◆ WHAT TO WORK ON: When you reach the line in the data below that contains "Par le bruit", please start repeating lines exactly, and stop after the line that contains "Et Yahweh me", repeating nothing else.

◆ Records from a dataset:
* * *

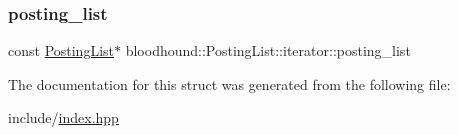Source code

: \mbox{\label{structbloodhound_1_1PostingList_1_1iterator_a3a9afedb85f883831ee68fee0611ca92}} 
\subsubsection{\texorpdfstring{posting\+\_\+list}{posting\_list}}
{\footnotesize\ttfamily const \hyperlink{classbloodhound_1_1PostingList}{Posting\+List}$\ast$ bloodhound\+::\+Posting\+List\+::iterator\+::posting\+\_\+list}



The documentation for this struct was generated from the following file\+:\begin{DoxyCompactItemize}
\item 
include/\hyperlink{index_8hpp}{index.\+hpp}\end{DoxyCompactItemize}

* * *

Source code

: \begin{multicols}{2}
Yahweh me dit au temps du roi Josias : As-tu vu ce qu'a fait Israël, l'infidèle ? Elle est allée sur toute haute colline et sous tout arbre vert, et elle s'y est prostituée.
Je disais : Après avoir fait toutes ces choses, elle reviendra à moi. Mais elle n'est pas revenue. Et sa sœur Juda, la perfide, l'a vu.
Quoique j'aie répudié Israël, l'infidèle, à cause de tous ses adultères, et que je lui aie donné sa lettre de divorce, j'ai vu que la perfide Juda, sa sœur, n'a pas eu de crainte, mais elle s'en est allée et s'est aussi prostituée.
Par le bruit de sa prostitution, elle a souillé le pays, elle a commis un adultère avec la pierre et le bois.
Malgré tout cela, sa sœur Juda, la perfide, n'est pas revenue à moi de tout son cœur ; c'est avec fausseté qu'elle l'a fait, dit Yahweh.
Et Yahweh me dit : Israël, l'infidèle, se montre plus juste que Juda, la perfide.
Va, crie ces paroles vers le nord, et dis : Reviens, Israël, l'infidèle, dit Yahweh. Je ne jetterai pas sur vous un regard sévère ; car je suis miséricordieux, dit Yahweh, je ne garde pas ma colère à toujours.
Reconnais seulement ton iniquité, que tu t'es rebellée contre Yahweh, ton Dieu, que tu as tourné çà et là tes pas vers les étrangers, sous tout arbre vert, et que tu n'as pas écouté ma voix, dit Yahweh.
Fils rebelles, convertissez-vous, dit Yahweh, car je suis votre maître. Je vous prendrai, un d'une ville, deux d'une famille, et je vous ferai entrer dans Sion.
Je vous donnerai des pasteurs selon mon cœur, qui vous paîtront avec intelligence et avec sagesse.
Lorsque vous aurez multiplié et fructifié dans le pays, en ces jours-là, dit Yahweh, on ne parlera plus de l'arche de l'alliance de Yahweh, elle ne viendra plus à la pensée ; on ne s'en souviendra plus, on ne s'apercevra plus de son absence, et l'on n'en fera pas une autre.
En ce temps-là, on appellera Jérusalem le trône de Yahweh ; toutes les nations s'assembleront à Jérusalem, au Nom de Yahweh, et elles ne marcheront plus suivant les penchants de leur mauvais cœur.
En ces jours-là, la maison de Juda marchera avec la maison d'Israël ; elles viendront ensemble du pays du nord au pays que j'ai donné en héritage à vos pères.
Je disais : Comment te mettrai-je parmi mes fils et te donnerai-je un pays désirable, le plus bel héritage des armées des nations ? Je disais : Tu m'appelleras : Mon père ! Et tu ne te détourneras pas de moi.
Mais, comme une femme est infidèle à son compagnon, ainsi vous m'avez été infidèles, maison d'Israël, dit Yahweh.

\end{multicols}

* * *

◆ OUTPUT FOR THIS EXERCISE:
Par le bruit de sa prostitution, elle a souillé le pays, elle a commis un adultère avec la pierre et le bois.
Malgré tout cela, sa sœur Juda, la perfide, n'est pas revenue à moi de tout son cœur ; c'est avec fausseté qu'elle l'a fait, dit Yahweh.
Et Yahweh me dit : Israël, l'infidèle, se montre plus juste que Juda, la perfide.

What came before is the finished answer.